Determination of reducing the sugar by DNS method. The absorbance OD540 value of the four purified enzyme solutions (xynA, PKC, xyl3A, and ccxynA) was measured after color reaction with DNS. The activity of the enzyme can be converted by the amount of sugar consumed and the working time.
Table 1. Enzyme activity of four solutions (xynA, PKC, xyl3A, and ccxynA)

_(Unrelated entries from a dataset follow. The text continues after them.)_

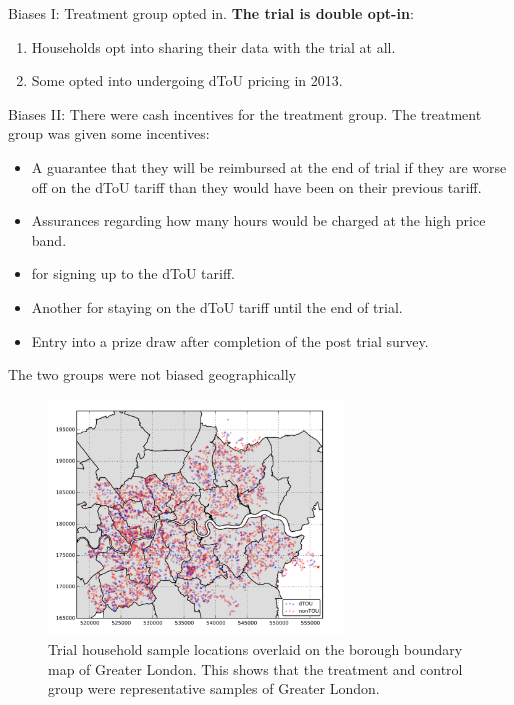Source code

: \documentclass{beamer}
\begin{document}
\begin{frame}{Biases I: Treatment group opted in.}
  \textbf{The trial is double opt-in}:
  \begin{enumerate}
    \item<+-> Households opt into sharing their data with the trial at all.
    \item<+-> Some opted into undergoing dToU pricing in 2013.
  \end{enumerate}
\end{frame}

\begin{frame}{Biases II: There were cash incentives for the treatment group.}
  The treatment group was given some incentives: 
  \begin{itemize}
    \item A guarantee that they will be reimbursed at the end of trial if they are worse off on the dToU tariff than they would have been on their previous tariff.
    \item Assurances regarding how many hours would be charged at the high price band.
    \item {} for signing up to the dToU tariff.
    \item Another  for staying on the dToU tariff until the end of trial.
    \item Entry into a prize draw after completion of the post trial survey.
  \end{itemize}
\end{frame}

\begin{frame}{The two groups were not biased geographically}
  \begin{figure}
    \centering
      \includegraphics[width=0.7\textwidth]{images/london-geo-breakdown.png}
      \caption{Trial household sample locations overlaid on the borough boundary map of Greater London. This shows that the treatment and control group were representative samples of Greater London.}
  \end{figure}
\end{frame}
\end{document}
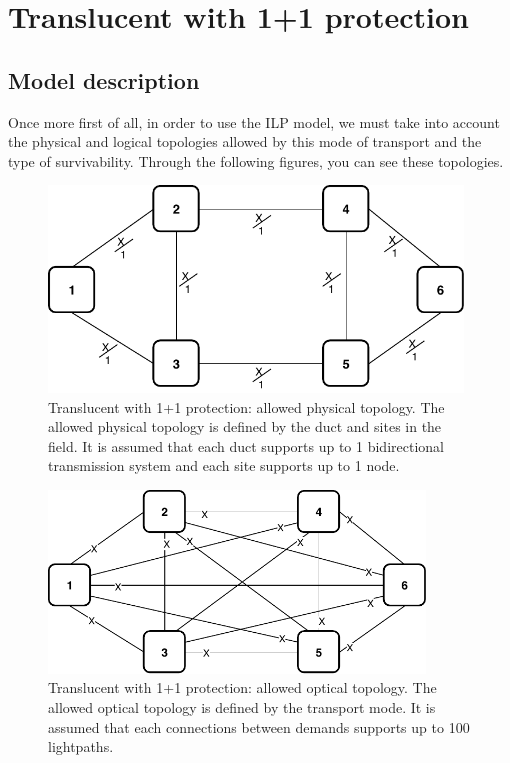 
\section{Translucent with 1+1 protection}\label{ILP_Transluc_Protection}

\subsection{Model description}

Once more first of all, in order to use the ILP model, we must take into account the physical and logical topologies allowed by this mode of transport and the type of survivability. Through the following figures, you can see these topologies.

\begin{figure}[h!]
\centering
\includegraphics[width=11cm]{sdf/ilp/translucent_protection/figures/allowed_physical_topology}
\caption{Translucent with 1+1 protection: allowed physical topology. The allowed physical topology is defined by the duct and sites in the field. It is assumed that each duct supports up to 1 bidirectional transmission system and each site supports up to 1 node.}
\label{allowed3_physical_protectionlow}
\end{figure}

\newpage
\begin{figure}[h!]
\centering
\includegraphics[width=10cm]{sdf/ilp/translucent_protection/figures/allowed_optical_topology}
\caption{Translucent with 1+1 protection: allowed optical topology. The allowed optical topology is defined by the transport mode. It is assumed that each connections between demands supports up to 100 lightpaths.}
\label{allowed3_optical_protectionlow}
\end{figure}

The results showed that the activity of ccxynA enzyme is the highest activity of the four enzymes. The enzyme activity of xyl3A is higher than that of xynA and PKC. The results indicated that all four proteins were successfully expressed，and the enzyme activity of four solutions (xynA, PKC, xyl3A, and ccxynA) was active. It indicated that all four proteins were successfully expressed. According to the different activity values of four enzymes, we can adopt the strategy of multi-enzyme synergistic degradation to accelerate the degradation rate of cellulose or xylan in feed, which can be added to feed as a feed additive to improve the ability of animals or digest and utilize feed, promote animal appetite and improve the quality of animal husbandry products. It can solve the bottleneck problem of low efficiency and high cost of cellulase hydrolysis.

Firstly, we designed the pSIP403-PUS-xynA. We let the xynA to light the plasmid pSIP403-PUS to obtain the pSIP403-PUS-xynA plasmid.

Next, the xynA and pSIP403-PUS plasmids were digested with HindIII. Figure12 is shown that the plasmid pSIP403-PUS-xynA was successfully constructed.